** Opening DATA SHOWN block **

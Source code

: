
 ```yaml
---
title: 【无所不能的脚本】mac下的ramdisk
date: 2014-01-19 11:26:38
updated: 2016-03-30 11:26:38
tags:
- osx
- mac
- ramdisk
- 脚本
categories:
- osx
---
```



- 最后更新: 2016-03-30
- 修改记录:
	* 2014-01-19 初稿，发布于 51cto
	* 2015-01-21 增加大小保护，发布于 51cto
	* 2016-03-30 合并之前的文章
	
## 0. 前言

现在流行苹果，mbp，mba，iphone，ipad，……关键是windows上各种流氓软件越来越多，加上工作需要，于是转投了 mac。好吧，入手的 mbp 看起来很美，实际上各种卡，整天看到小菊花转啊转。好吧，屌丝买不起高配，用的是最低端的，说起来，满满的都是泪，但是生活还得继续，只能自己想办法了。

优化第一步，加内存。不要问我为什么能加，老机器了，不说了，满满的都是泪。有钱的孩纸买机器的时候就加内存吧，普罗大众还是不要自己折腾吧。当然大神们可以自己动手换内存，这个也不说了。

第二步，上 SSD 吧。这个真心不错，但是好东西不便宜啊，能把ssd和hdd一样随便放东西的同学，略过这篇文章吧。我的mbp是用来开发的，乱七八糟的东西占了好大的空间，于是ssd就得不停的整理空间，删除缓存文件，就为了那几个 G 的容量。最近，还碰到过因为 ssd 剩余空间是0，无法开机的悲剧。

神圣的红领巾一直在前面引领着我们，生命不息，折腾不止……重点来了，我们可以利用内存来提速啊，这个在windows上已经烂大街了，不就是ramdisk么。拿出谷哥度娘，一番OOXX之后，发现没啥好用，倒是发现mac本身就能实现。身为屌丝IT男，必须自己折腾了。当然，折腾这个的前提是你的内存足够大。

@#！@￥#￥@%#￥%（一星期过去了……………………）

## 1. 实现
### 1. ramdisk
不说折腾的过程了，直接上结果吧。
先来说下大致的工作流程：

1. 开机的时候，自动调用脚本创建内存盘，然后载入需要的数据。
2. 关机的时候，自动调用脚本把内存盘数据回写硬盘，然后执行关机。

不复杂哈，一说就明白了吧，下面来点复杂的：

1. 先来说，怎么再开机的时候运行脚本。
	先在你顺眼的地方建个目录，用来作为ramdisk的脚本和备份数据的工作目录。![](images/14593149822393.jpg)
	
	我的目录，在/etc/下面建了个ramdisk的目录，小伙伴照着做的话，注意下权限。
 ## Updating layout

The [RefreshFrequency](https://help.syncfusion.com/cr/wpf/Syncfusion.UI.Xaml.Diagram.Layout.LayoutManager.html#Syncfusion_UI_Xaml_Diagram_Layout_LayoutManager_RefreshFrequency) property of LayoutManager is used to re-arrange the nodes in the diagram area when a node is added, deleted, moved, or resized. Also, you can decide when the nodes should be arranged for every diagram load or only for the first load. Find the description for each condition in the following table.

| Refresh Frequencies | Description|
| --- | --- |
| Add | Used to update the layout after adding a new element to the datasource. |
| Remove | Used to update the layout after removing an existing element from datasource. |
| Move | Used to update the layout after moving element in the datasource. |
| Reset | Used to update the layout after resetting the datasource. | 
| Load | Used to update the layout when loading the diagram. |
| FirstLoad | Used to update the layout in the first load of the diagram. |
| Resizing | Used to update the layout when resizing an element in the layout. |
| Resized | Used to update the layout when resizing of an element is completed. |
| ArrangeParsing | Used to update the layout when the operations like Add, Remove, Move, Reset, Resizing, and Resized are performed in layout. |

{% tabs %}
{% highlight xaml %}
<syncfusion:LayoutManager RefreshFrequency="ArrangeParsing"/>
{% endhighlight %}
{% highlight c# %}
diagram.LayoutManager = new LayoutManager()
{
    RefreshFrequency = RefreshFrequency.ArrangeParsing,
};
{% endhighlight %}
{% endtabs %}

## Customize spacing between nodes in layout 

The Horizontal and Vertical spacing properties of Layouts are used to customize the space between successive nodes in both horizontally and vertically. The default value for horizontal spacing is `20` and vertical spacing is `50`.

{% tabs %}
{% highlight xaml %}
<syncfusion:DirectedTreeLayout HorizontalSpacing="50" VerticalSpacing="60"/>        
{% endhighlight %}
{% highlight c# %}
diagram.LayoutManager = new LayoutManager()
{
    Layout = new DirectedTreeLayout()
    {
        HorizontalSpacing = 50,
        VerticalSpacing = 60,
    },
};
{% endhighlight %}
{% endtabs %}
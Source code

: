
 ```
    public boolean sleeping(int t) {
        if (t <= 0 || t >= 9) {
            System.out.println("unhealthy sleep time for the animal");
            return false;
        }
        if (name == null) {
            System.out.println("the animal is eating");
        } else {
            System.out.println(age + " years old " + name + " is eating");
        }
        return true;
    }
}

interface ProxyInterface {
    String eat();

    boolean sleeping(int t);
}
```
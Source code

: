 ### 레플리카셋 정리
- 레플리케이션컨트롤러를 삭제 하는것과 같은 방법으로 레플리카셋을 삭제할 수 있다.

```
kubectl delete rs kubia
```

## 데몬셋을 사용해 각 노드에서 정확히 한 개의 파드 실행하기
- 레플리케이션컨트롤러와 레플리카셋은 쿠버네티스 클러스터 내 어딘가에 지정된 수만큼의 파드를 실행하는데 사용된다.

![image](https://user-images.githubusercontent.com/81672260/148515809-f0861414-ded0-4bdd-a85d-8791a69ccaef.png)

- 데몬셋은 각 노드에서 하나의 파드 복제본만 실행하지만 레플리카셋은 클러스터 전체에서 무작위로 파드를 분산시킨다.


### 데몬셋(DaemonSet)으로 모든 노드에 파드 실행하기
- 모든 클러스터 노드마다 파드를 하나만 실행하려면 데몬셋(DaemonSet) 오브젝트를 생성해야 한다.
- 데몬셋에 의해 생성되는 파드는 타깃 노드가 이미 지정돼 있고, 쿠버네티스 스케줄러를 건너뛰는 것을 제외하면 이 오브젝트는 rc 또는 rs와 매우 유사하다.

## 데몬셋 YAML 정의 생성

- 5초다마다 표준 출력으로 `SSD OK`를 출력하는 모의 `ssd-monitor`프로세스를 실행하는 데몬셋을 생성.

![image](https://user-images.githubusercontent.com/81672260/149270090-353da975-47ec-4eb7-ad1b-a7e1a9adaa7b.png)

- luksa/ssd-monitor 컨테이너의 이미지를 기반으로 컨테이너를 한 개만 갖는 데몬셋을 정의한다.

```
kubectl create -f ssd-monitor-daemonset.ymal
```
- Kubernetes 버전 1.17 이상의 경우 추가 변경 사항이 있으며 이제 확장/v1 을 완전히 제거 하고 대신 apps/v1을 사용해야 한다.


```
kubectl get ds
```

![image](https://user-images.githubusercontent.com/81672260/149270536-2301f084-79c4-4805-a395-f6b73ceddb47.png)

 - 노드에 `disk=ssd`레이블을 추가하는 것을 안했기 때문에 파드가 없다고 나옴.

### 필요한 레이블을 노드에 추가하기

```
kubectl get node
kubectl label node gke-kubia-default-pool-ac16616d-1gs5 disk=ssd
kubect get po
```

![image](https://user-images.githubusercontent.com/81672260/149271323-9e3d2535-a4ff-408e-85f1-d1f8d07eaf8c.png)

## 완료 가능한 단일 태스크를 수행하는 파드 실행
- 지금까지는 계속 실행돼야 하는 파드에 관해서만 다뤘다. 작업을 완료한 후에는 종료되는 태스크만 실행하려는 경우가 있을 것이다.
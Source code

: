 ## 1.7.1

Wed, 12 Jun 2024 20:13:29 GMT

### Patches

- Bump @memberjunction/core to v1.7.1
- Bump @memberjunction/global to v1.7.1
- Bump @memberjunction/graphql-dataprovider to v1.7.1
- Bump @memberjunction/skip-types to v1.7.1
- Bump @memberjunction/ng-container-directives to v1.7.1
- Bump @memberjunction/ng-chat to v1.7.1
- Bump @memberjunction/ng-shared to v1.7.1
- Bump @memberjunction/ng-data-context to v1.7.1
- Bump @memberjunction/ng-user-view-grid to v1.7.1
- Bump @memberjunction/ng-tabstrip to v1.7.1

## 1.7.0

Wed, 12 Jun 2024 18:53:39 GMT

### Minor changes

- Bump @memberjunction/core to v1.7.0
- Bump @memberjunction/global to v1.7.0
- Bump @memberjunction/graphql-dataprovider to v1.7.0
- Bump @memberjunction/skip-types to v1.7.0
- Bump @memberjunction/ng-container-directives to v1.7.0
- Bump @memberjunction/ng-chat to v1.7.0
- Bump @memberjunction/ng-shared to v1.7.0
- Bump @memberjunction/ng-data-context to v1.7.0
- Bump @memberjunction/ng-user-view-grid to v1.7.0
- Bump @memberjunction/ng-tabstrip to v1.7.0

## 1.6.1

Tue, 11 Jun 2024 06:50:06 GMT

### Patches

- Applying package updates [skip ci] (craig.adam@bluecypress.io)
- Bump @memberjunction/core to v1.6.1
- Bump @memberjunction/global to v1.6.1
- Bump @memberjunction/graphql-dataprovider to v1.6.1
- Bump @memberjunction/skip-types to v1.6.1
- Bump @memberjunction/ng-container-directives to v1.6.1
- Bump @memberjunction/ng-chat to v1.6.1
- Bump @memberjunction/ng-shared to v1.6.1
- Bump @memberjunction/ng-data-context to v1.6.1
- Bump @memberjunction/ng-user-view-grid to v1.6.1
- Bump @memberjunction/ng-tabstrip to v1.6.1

** Closing DATA SHOWN block **

◆ REQUIREMENT
Gather from the entries above all lines that include the string "레이블을".

◆ RESULT OF THIS TASK
 - 노드에 `disk=ssd`레이블을 추가하는 것을 안했기 때문에 파드가 없다고 나옴.
### 필요한 레이블을 노드에 추가하기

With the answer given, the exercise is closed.